EXERCISE DATA Start Marker

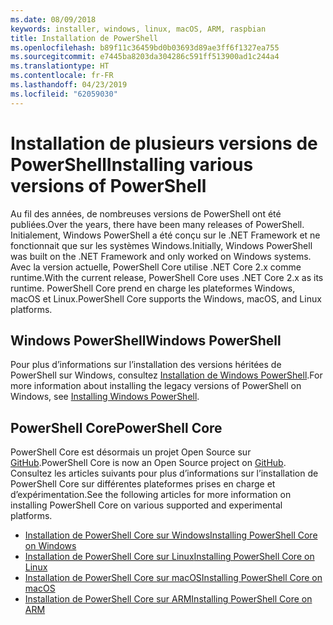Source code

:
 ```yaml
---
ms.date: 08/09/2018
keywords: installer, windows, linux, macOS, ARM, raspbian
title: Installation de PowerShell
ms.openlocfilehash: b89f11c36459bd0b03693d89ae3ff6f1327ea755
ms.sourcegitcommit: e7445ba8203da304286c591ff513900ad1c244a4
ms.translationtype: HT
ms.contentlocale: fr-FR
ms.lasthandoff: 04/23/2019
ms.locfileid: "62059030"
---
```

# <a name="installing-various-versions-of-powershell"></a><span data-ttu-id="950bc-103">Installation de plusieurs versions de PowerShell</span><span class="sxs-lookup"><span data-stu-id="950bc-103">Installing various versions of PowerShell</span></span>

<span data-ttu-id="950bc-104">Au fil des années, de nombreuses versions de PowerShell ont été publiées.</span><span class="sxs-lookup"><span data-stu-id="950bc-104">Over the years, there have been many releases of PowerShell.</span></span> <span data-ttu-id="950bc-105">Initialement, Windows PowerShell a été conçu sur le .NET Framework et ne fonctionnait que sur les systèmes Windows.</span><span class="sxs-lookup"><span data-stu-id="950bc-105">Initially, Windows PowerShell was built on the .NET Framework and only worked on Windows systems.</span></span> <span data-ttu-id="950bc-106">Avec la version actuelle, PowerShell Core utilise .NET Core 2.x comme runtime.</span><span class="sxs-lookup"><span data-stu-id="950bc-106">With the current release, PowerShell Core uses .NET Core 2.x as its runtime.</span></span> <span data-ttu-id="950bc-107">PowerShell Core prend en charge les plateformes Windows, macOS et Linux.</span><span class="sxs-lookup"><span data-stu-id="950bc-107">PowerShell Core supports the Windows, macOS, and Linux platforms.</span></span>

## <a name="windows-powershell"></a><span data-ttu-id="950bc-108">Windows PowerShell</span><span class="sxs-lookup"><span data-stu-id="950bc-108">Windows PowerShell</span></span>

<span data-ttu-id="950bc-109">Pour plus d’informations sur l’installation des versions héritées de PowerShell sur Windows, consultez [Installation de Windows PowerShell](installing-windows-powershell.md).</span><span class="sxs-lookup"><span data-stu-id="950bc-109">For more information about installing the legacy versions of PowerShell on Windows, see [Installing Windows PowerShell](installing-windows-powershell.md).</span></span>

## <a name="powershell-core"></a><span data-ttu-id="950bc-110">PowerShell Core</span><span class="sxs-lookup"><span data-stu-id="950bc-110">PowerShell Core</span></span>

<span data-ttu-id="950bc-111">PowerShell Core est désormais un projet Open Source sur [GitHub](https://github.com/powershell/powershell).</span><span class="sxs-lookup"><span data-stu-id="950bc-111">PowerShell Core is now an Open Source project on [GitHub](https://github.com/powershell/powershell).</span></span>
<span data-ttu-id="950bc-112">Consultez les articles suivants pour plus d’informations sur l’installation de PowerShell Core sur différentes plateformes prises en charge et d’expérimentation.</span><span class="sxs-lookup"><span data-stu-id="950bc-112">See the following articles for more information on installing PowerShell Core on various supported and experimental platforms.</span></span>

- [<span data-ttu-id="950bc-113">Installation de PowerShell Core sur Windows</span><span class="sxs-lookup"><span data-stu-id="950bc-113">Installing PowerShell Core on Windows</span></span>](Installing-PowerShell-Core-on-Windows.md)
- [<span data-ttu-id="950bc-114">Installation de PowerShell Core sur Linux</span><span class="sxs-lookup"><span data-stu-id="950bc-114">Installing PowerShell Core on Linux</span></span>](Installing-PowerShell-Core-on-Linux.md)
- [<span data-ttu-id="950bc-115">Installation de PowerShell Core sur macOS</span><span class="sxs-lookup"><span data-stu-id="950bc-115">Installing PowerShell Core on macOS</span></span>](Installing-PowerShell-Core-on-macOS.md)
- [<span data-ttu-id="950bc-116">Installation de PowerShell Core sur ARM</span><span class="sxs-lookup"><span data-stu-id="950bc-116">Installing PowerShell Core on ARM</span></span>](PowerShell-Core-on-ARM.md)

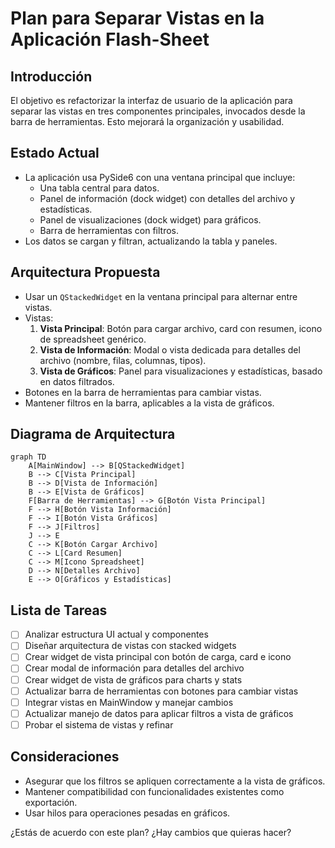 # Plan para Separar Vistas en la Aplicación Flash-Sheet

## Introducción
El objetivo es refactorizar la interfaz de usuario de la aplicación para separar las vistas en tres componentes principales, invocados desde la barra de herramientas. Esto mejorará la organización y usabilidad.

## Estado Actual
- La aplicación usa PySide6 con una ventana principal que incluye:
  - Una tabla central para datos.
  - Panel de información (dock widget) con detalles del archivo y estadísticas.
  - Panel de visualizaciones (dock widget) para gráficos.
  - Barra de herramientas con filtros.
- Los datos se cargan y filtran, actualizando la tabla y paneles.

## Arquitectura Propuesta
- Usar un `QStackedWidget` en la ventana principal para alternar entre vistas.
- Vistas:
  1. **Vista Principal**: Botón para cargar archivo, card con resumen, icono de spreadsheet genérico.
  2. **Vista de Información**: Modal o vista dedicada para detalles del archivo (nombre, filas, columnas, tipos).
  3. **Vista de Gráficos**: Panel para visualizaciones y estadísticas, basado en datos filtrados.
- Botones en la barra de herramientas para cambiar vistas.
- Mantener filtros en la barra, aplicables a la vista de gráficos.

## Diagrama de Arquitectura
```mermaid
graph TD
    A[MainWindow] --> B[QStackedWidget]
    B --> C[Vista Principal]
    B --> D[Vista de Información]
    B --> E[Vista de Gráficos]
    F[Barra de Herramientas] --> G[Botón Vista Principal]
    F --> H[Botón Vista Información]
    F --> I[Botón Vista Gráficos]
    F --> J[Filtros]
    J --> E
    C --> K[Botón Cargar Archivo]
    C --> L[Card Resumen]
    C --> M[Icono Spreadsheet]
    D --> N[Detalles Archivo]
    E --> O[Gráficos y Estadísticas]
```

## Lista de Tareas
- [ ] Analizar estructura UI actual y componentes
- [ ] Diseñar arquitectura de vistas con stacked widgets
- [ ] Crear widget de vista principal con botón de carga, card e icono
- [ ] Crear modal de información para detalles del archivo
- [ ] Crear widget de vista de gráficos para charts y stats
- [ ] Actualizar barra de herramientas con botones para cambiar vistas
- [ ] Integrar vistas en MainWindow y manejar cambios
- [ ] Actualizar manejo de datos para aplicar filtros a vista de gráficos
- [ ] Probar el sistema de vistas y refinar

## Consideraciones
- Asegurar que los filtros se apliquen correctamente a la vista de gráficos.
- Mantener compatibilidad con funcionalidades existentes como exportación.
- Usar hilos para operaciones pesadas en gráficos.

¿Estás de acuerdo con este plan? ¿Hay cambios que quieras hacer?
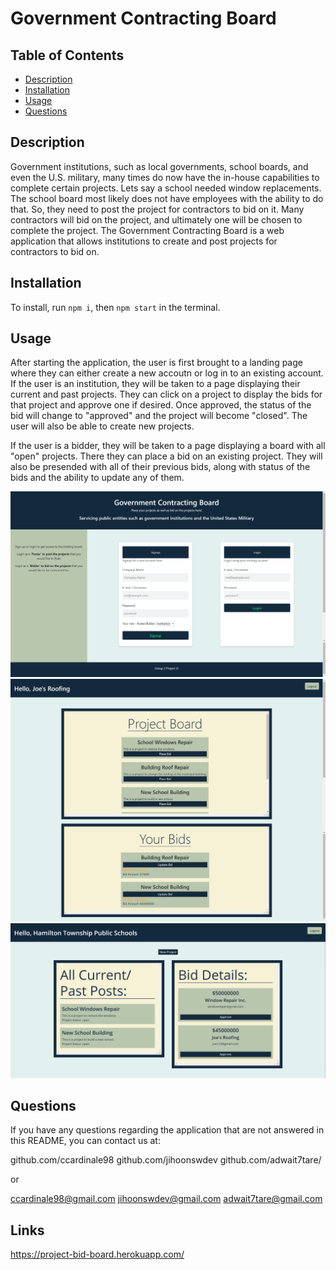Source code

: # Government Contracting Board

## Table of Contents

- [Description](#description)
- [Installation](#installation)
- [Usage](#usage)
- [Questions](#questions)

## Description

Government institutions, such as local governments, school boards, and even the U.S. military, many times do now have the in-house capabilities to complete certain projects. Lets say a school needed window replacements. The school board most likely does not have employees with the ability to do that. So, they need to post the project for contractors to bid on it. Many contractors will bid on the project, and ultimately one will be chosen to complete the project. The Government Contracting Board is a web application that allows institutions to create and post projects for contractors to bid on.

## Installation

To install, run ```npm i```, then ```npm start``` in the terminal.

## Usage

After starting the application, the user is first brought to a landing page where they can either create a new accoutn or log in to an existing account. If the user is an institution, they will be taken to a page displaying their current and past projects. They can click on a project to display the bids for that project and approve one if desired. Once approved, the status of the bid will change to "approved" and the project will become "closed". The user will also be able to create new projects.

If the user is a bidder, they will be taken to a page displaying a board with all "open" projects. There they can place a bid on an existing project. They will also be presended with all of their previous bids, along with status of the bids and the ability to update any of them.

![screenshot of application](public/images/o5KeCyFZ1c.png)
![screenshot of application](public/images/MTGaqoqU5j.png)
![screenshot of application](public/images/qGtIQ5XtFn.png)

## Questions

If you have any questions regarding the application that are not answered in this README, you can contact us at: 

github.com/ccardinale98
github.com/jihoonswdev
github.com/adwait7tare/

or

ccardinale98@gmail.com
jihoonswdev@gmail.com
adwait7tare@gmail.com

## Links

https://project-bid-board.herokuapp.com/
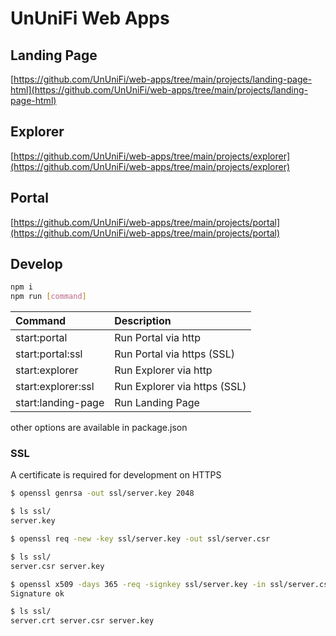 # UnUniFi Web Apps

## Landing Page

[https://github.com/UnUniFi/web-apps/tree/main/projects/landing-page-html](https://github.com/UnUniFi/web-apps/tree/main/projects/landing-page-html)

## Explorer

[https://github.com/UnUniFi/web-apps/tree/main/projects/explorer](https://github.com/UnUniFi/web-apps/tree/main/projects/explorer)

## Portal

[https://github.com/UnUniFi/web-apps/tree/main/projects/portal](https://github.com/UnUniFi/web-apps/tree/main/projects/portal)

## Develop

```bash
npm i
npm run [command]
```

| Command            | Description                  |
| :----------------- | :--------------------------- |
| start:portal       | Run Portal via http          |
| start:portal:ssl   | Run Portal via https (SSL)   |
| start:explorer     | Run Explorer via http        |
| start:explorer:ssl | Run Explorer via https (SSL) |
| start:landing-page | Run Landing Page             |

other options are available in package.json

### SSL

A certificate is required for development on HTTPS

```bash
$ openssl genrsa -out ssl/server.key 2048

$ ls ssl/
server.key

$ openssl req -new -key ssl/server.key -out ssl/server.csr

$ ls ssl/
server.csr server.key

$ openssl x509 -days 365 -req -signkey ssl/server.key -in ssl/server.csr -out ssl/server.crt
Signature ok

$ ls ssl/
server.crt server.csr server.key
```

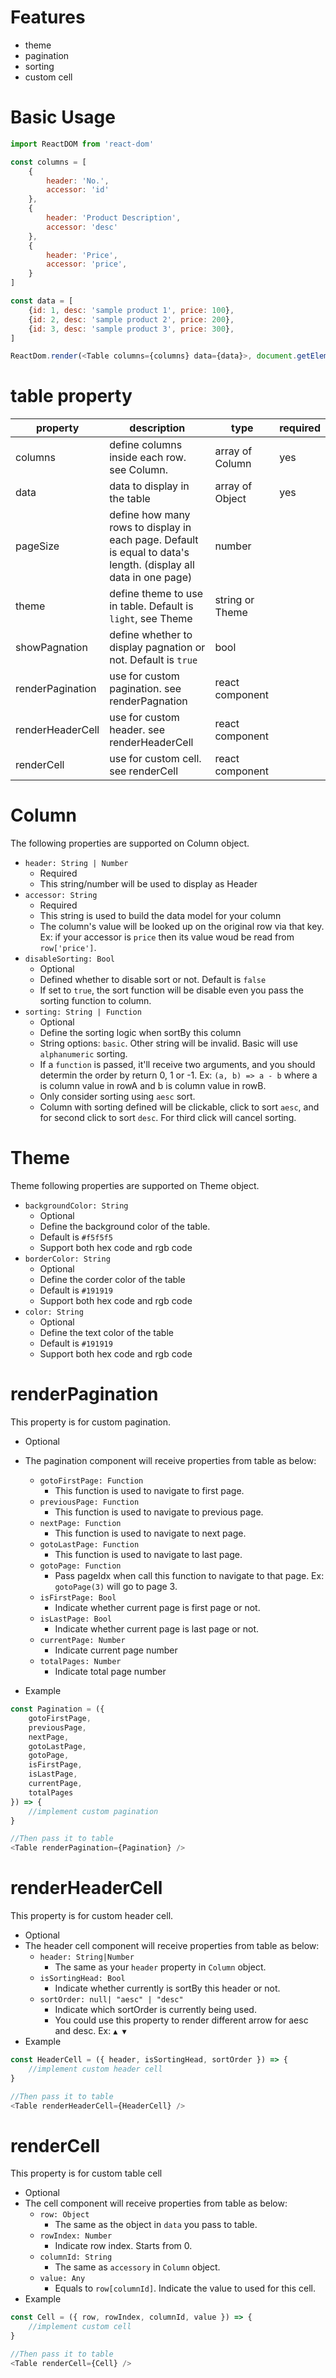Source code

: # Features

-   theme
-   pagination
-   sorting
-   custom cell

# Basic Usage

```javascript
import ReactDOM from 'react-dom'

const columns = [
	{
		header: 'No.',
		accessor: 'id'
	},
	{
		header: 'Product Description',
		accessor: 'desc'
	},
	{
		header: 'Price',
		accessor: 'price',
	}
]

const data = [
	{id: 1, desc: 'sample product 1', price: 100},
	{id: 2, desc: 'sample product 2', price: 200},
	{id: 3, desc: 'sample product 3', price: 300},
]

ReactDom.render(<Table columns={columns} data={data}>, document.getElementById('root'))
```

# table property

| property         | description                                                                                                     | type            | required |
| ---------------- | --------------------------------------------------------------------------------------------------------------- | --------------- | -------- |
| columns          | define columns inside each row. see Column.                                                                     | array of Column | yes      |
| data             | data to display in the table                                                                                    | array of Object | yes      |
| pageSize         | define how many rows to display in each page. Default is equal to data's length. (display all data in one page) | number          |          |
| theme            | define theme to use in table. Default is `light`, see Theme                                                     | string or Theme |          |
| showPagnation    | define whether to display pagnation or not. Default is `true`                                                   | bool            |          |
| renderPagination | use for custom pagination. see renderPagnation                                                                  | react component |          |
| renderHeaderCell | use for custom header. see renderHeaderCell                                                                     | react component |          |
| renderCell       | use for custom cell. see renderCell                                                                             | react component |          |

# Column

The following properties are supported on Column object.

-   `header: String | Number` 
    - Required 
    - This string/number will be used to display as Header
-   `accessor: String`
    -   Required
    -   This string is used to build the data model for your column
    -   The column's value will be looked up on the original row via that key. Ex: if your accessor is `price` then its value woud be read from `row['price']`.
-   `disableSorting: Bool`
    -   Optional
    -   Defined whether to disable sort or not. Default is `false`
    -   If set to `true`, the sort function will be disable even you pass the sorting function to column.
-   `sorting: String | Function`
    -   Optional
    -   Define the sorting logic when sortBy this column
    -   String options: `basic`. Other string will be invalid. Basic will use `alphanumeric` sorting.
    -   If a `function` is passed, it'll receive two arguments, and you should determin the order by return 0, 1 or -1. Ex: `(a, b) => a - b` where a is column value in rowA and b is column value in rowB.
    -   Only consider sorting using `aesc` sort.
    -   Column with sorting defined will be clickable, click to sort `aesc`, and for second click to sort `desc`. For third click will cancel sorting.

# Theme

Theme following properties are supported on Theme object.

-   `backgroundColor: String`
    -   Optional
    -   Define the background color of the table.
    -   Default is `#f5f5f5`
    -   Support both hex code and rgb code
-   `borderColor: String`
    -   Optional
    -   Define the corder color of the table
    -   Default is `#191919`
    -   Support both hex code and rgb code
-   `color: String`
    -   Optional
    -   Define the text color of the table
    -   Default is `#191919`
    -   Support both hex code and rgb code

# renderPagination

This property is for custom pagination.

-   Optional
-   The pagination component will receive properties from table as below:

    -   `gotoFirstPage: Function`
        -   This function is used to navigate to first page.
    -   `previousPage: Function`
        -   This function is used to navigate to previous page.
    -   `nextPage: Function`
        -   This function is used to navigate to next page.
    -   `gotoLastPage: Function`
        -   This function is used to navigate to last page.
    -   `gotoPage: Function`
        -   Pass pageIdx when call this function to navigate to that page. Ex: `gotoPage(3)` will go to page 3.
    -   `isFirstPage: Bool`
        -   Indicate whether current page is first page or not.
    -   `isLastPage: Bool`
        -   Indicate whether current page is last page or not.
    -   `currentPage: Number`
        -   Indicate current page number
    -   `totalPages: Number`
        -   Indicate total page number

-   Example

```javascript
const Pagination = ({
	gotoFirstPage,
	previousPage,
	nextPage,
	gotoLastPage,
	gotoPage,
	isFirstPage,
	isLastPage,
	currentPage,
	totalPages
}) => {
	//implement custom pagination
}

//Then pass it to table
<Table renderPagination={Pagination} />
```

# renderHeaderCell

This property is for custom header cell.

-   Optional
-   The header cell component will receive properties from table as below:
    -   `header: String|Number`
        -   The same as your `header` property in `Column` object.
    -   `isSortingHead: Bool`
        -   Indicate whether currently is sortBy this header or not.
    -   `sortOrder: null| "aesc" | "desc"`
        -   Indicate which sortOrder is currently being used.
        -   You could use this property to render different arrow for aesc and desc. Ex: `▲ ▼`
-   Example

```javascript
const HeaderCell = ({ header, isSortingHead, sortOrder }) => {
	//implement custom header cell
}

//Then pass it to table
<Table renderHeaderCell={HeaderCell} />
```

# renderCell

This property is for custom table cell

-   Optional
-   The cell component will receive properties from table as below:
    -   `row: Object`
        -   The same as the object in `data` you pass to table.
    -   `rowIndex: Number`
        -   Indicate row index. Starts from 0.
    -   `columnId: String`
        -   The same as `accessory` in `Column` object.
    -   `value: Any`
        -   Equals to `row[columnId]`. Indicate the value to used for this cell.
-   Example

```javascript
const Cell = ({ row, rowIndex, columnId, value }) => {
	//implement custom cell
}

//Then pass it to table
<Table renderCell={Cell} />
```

EXERCISE DATA End Marker

_TASK OBJECTIVE:_ In the entries above, which lines hold the word "MainWindow"? Copy them out.

_EXERCISE ANSWER:_
    A[MainWindow] --> B[QStackedWidget]
- [ ] Integrar vistas en MainWindow y manejar cambios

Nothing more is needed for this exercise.